Modi’s attack on protectionism is being spun by the Chinese media as confirmation that Xi has positioned China as the champion of this key issue. Nevertheless, they are only one facet of the increasingly complex Sino-Indian relationship.
The Chinese spokesperson hailed Modi’s opposition to protectionism, and said that it conformed to the belief by most countries that economic globalisation is in the interest of all countries.
Asked whether there would be coordination between India and China to oppose protectionism, the spokesperson said that China and India “have a consensus and common interest” in opposing trade protectionism and promoting globalisation.
Speaking of the China-India relationship, he said China believed that India was a big neighbour and that their imperative was to maintain a steady growth in the relationship and enhance “mutual understanding and trust”.
There should be no reason to raise doubts about this posture.
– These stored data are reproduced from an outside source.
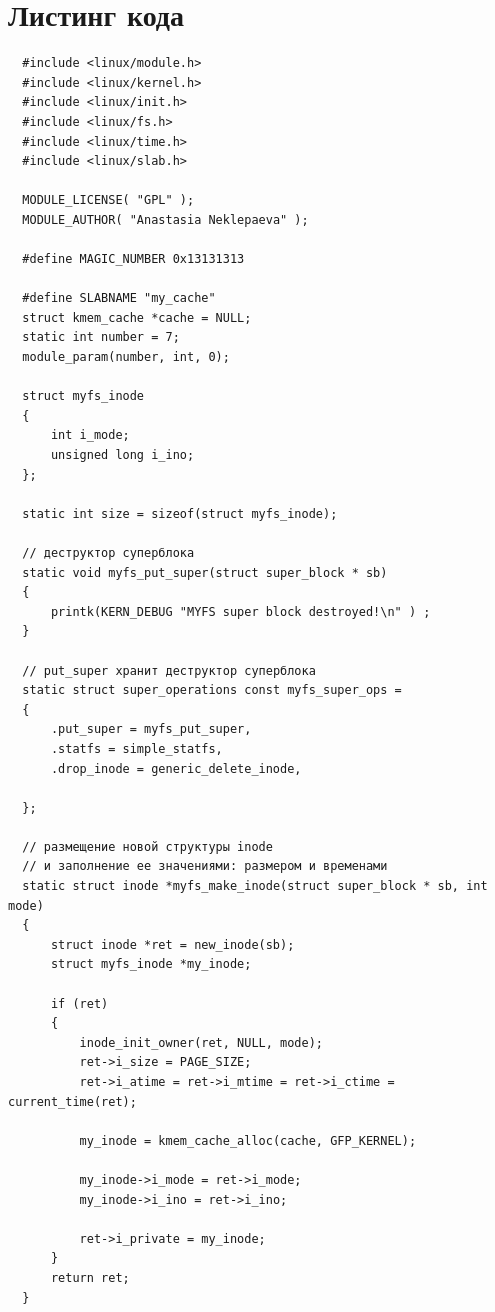 \documentclass[a4paper,14pt]{extreport} %
\begin{document}
\begin{figure}[th]
\noindent\centering{
}
\end{figure}

\newpage

\section*{Листинг кода}

\begin{lstlisting}
  #include <linux/module.h>
  #include <linux/kernel.h>
  #include <linux/init.h>
  #include <linux/fs.h>
  #include <linux/time.h>
  #include <linux/slab.h>

  MODULE_LICENSE( "GPL" );
  MODULE_AUTHOR( "Anastasia Neklepaeva" );

  #define MAGIC_NUMBER 0x13131313

  #define SLABNAME "my_cache"
  struct kmem_cache *cache = NULL; 
  static int number = 7;
  module_param(number, int, 0); 

  struct myfs_inode
  {
      int i_mode;
      unsigned long i_ino;
  };

  static int size = sizeof(struct myfs_inode);

  // деструктор суперблока
  static void myfs_put_super(struct super_block * sb)
  {
      printk(KERN_DEBUG "MYFS super block destroyed!\n" ) ;
  }

  // put_super хранит деструктор суперблока
  static struct super_operations const myfs_super_ops = 
  {
      .put_super = myfs_put_super,
      .statfs = simple_statfs,
      .drop_inode = generic_delete_inode,

  };

  // размещение новой структуры inode 
  // и заполнение ее значениями: размером и временами
  static struct inode *myfs_make_inode(struct super_block * sb, int mode)
  {
      struct inode *ret = new_inode(sb);
      struct myfs_inode *my_inode;

      if (ret)
      {
          inode_init_owner(ret, NULL, mode);
          ret->i_size = PAGE_SIZE;
          ret->i_atime = ret->i_mtime = ret->i_ctime = current_time(ret);

          my_inode = kmem_cache_alloc(cache, GFP_KERNEL);

          my_inode->i_mode = ret->i_mode;
          my_inode->i_ino = ret->i_ino;

          ret->i_private = my_inode;
      }
      return ret;
  }


\end{lstlisting}
\end{document}
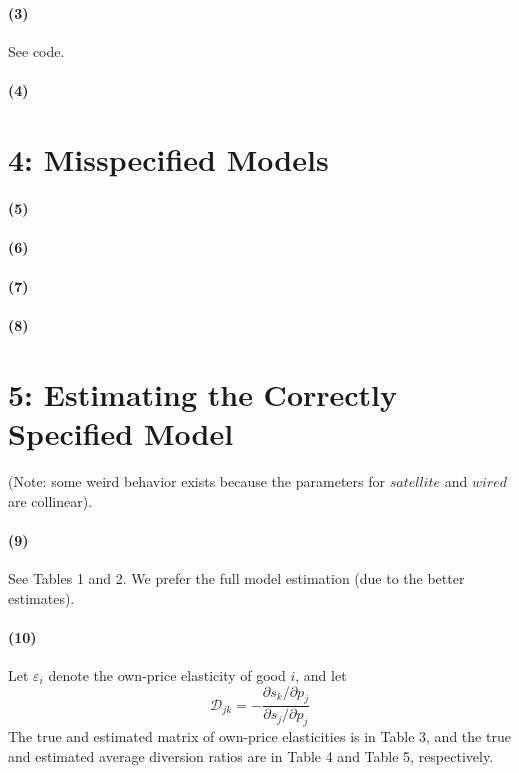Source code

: \documentclass[10pt,letter]{article}
\begin{document}
\paragraph{(3)} See code.
\paragraph{(4)}
\section*{4: Misspecified Models}
\paragraph{(5)}
\paragraph{(6)}
\paragraph{(7)}
\paragraph{(8)} 

\section*{5: Estimating the Correctly Specified Model}
(Note: some weird behavior exists because the parameters for $satellite$ and $wired$ are collinear).

\paragraph{(9)} See Tables 1 and 2. We prefer the full model estimation (due to the better estimates).

\paragraph{(10)} Let $\varepsilon_i$ denote the own-price elasticity of good $i$, and let\[ \mathcal{D}_{jk}  = - \frac{\partial s_{k} / \partial p_j}{\partial s_j / \partial p_j} \] The true and estimated matrix of own-price elasticities is in Table 3, and the true and estimated average diversion ratios are in Table 4 and Table 5, respectively.




\end{document}
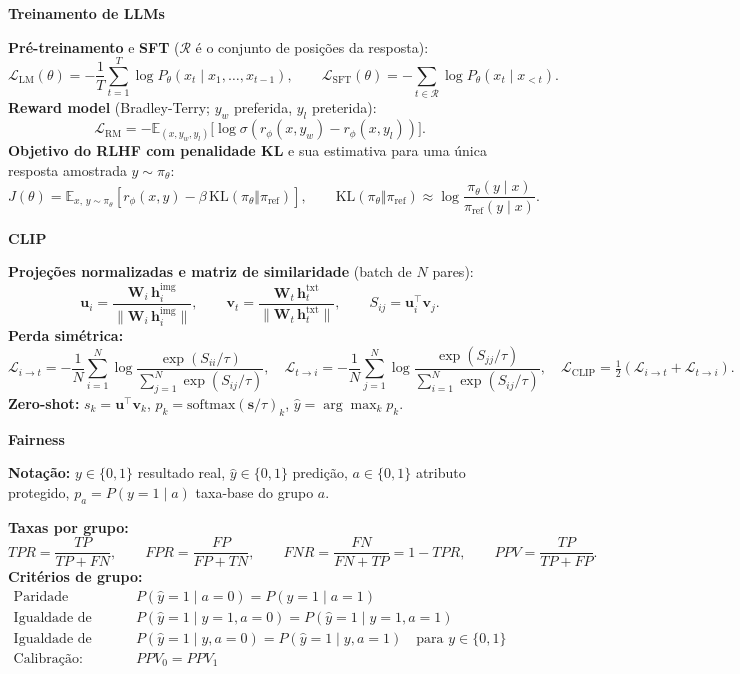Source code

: \documentclass[11pt,a4paper]{article}
\newcommand{\bloco}[1]{%
  \par\vspace{0.3em}%
  {\bfseries\large #1}\par%
  \vspace{-0.4em}{\color{gray!60}\rule{\linewidth}{0.4pt}}\par%
}
\begin{document}
\bloco{Treinamento de LLMs}

\textbf{Pré-treinamento} e \textbf{SFT} ($\mathcal{R}$ é o conjunto de posições da resposta):
\[
  \mathcal{L}_{\text{LM}}(\theta) = -\frac{1}{T}\sum_{t=1}^{T} \log P_\theta(x_t \mid x_1, \ldots, x_{t-1}),
  \qquad
  \mathcal{L}_{\text{SFT}}(\theta) = -\sum_{t \in \mathcal{R}} \log P_\theta(x_t \mid x_{<t}).
\]
\textbf{Reward model} (Bradley-Terry; $y_w$ preferida, $y_l$ preterida):
\[
  \mathcal{L}_{\text{RM}} = -\mathbb{E}_{(x,y_w,y_l)}\big[\log \sigma\!\left(r_\phi(x,y_w) - r_\phi(x,y_l)\right)\big].
\]
\textbf{Objetivo do RLHF com penalidade KL} e sua estimativa para uma única resposta amostrada $y \sim \pi_\theta$:
\[
  J(\theta) = \mathbb{E}_{x,\,y\sim\pi_\theta}\!\left[ r_\phi(x,y) - \beta\, \text{KL}\!\left(\pi_\theta \Vert \pi_{\text{ref}}\right) \right],
  \qquad
  \text{KL}\!\left(\pi_\theta \Vert \pi_{\text{ref}}\right) \approx \log\frac{\pi_\theta(y \mid x)}{\pi_{\text{ref}}(y \mid x)}.
\]

\bloco{CLIP}

\textbf{Projeções normalizadas e matriz de similaridade} (batch de $N$ pares):
\[
  \mathbf{u}_i = \frac{\mathbf{W}_i\, \mathbf{h}_i^{\text{img}}}{\|\mathbf{W}_i\, \mathbf{h}_i^{\text{img}}\|},
  \qquad
  \mathbf{v}_t = \frac{\mathbf{W}_t\, \mathbf{h}_t^{\text{txt}}}{\|\mathbf{W}_t\, \mathbf{h}_t^{\text{txt}}\|},
  \qquad
  S_{ij} = \mathbf{u}_i^{\top}\mathbf{v}_j.
\]
\textbf{Perda simétrica:}
\[
  \mathcal{L}_{i\to t} = -\frac{1}{N}\sum_{i=1}^{N} \log\frac{\exp(S_{ii}/\tau)}{\sum_{j=1}^{N}\exp(S_{ij}/\tau)},
  \quad
  \mathcal{L}_{t\to i} = -\frac{1}{N}\sum_{j=1}^{N} \log\frac{\exp(S_{jj}/\tau)}{\sum_{i=1}^{N}\exp(S_{ij}/\tau)},
  \quad
  \mathcal{L}_{\text{CLIP}} = \tfrac{1}{2}\left(\mathcal{L}_{i\to t} + \mathcal{L}_{t\to i}\right).
\]
\textbf{Zero-shot:} $s_k = \mathbf{u}^{\top}\mathbf{v}_k$, \quad $p_k = \mathrm{softmax}(\mathbf{s}/\tau)_k$, \quad $\hat{y} = \arg\max_k p_k$.

\bloco{Fairness}

\textbf{Notação:} $y \in \{0,1\}$ resultado real, $\hat{y} \in \{0,1\}$ predição, $a \in \{0,1\}$ atributo protegido, $p_a = P(y{=}1 \mid a)$ taxa-base do grupo $a$.

\textbf{Taxas por grupo:}
\[
  TPR = \frac{TP}{TP+FN}, \qquad
  FPR = \frac{FP}{FP+TN}, \qquad
  FNR = \frac{FN}{FN+TP} = 1 - TPR, \qquad
  PPV = \frac{TP}{TP+FP}.
\]
\textbf{Critérios de grupo:}
\begin{align*}
  \text{Paridade demográfica:}\quad & P(\hat{y}{=}1 \mid a{=}0) = P(\hat{y}{=}1 \mid a{=}1) \\
  \text{Igualdade de oportunidade:}\quad & P(\hat{y}{=}1 \mid y{=}1, a{=}0) = P(\hat{y}{=}1 \mid y{=}1, a{=}1) \\
  \text{Igualdade de chances:}\quad & P(\hat{y}{=}1 \mid y, a{=}0) = P(\hat{y}{=}1 \mid y, a{=}1) \quad \text{para } y \in \{0, 1\} \\
  \text{Calibração:}\quad & PPV_0 = PPV_1
\end{align*}
\end{document}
Globalisation has been the key to the Chinese economic miracle and will be the key to ours as well. There is therefore a common interest in ensuring that the forces of protectionism are opposed at every turn.
Even so, an important reason for the Chinese posture is the fact that in the era of Trump, Xi Jinping is seeking to make China the leader of the forces of globalisation. Not surprisingly, “globalisation with Chinese characteristics” has its own nuances as is evident from the design of China’s Belt and Road Initiative.
But in this one year since Xi seized the standard of globalisation at Davos, we have also seen other aspects of what is being called China’s “sharp power” – the bullying of countries like South Korea, influence peddling in Australia and New Zealand, reports of Chinese heavy-handed tactics to force companies to transfer technology and so on.
In this past year, India and China have also had one of their most serious confrontations in the Doklam area. This is an issue which has not quite gone away, given the fact that China has strengthened its military forces in the area and there is every chance that once the snows melt, there could be tension once again.
2017 has also seen India drawing perceptibly closer to the US. This has been marked by the revival of the Quadrilateral, a politico-military coalition of the US, Japan, India and Australia aimed at balancing Chinese power in what is being called the “Indo-Pacific”.
None of this should occasion any surprise. For some time now, Sino-Indian relations have featured the 4 C’s in varying measure – conflict, cooperation, containment and competition.
Doklam was the indication of conflict, but so, too, did we have cooperation manifested by India (and Pakistan) becoming full members of the Chinese-led Shanghai Cooperation Organisation in June 2017.
On issues of globalisation and trade, India and China have been closer to each other than India and the US. China and India are joined together with Russia, South Africa and Brazil in BRICS and the Shanghai-headquartered New Development Bank that it set up to promote the growth of developing economies.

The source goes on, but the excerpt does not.